How nephrology and cardiology share common goals, what COVID-19 teaches us about working together with fifteen partners, three dilemmas and no socialising during drinks and dinner: those were the highlights of our first online but vivid strategy meeting on 1 April.
We were happy to be able to say hello to a new face on her first working day: Rianne Ellenbroek, former associate of the venture capital firm INKEF Capital, who will manage the FIRST fund. Wiek van Gilst (director, chair), Dirk Jan Duncker (program management), Bastian Mostert (program management), , Rebecca Abma-Schouten (chair of research policy), Rob de Ree (chair of valorisation), Robert Tieleman (chair of implementation), Jolanda van der Velden (chair of talent), Folkert Asselbergs (chair of data infrastructure), Urmila Gangaram Panday (ZonMw, research policy), Joost Leenders (Heart Foundation, valorisation), Marianne Biegstraaten (ZonMw, implementation), Machteld van Duijne (Heart Foundation, implementation), Daphne Bloemkolk (Heart Foundation, talent), Mira Staphorst (Heart Foundation, data infrastructure), Pjotr van Lenteren (Heart Foundation, communications) and Ron Gansevoort (UMCG, nephrologist) invited for the first topic.
Population screening: a unique opportunity for DCVA?

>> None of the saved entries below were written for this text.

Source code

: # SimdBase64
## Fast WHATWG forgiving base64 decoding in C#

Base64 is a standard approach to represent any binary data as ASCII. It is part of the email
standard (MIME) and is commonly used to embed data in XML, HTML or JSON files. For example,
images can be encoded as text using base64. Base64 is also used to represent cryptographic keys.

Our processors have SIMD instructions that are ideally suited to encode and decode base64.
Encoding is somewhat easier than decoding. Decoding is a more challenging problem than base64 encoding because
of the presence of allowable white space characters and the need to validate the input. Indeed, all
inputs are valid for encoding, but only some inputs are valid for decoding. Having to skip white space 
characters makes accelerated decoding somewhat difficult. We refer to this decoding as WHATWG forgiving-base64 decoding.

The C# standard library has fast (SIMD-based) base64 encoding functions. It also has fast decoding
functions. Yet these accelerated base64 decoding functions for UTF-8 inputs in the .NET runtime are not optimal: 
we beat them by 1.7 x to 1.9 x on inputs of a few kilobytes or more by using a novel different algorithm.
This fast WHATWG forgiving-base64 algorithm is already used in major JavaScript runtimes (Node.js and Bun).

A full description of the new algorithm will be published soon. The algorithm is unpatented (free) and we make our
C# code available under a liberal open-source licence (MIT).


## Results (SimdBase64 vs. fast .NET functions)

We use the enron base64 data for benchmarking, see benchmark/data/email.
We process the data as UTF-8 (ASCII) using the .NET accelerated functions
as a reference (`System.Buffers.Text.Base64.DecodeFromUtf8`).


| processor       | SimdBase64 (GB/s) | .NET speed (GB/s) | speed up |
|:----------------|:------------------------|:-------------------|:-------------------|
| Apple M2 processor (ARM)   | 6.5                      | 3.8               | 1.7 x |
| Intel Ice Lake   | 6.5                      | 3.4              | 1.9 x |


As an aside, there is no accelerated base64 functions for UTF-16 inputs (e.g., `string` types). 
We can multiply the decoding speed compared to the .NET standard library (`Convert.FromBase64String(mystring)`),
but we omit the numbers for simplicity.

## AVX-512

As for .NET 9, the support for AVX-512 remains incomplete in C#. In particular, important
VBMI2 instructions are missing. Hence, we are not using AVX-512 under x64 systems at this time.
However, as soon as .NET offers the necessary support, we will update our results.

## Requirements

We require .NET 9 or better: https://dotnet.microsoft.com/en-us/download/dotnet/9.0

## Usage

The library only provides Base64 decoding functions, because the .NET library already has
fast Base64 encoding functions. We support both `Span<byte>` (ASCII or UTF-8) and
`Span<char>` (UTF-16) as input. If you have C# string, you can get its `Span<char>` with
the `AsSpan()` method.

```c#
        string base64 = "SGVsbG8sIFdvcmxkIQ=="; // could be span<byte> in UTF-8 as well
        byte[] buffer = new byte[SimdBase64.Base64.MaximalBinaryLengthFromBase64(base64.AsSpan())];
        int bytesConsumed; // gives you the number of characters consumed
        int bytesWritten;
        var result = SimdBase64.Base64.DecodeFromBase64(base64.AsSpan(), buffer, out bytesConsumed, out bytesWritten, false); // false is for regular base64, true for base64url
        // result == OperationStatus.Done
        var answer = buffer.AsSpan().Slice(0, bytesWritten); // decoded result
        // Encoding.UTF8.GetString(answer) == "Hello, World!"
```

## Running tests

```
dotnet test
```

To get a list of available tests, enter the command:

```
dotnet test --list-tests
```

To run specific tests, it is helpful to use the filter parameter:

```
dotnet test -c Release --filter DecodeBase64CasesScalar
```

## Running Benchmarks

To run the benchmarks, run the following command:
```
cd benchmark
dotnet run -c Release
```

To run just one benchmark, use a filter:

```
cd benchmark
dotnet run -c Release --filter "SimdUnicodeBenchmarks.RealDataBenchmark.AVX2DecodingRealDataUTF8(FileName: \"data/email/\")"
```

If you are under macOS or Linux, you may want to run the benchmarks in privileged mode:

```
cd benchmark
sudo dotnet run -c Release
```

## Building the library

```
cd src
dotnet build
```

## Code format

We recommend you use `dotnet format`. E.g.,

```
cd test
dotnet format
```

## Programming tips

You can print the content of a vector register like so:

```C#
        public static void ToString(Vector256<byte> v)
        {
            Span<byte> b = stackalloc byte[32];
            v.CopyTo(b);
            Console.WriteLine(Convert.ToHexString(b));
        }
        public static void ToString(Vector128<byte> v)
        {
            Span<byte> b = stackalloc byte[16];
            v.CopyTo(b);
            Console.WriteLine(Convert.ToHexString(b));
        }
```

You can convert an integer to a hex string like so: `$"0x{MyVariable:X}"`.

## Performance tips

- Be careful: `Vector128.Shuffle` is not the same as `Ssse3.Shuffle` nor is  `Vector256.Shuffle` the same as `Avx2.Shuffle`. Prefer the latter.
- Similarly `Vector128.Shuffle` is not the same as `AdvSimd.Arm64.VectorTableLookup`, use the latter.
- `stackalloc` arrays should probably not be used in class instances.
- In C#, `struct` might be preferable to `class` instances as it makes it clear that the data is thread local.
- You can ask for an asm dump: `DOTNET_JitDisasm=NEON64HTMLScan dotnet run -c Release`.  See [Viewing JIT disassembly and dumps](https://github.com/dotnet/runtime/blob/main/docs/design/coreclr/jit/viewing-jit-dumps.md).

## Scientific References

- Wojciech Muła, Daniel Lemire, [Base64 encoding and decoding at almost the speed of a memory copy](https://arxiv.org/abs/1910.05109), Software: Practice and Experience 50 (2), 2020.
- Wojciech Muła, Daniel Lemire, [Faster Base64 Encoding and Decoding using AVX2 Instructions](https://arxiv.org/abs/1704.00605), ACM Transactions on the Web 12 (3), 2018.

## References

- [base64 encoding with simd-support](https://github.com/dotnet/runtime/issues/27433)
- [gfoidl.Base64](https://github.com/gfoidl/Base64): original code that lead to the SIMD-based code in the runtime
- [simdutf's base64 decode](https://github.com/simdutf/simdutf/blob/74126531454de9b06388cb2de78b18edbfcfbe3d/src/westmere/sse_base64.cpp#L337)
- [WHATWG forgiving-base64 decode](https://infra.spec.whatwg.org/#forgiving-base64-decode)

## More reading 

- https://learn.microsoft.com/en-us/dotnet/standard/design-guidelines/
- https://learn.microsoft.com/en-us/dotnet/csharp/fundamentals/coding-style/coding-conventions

Early detection saves lives and gives more years in relatively good health. The ‘Niercheck’ has this ambition and in line with the DCVA strategy will reduce cardiovascular and renal disease burden. The project is already engaged in a successful population screening pilot. The idea is to join forces and add cardiac screening to the next population screening and evaluate the synergistic impact of that approach. The combination is logical and a big opportunity, because albuminuria is also a warning sign for heart failure and arrhythmia and relatively easy to test at home. Ron Gansevoort (nephrologist at the UMCG) shows two ways how to do this: the classical way (with a tube via mail) and the modern way (check colour of paper with smartphone app). Afterwards the attendants discuss the opportunities for DCVA. The benefits seem to be obvious, but off course there a lot of challenges. We think it will be essential to create one central, open platform, accessible for all initiatives. Good collaboration between general practitioners, screening centres and hospitals is imperative. Not everyone may be as motivated for early detection and prevention as we are, but we all feel that the present COVID pandemic confirms better to be safe than sorry. A lot of strategic organisation between institutions is necessary, something DCVA is made for. We end the discussion with dividing tasks and actions.
Future focus of DCVA
Rebecca Abma-Schouten starts a brainstorm about the future focus of DCVA. The swift start of CAPACITY COVID Registry proves the necessity and the success of the DCVA, something we are proud of. But it also shows us those things to work on in a growing, maturing organisation. Rebecca discussed this, presenting three dilemma’s:
- There are many initiatives and we face the risk of doing things twice: transparency, even in an early phase, or first talk to all partners about initiatives? We all feel for as much transparency as possible. The corona crisis is showing us the importance of working together. Initiatives attract initiatives, when they are known.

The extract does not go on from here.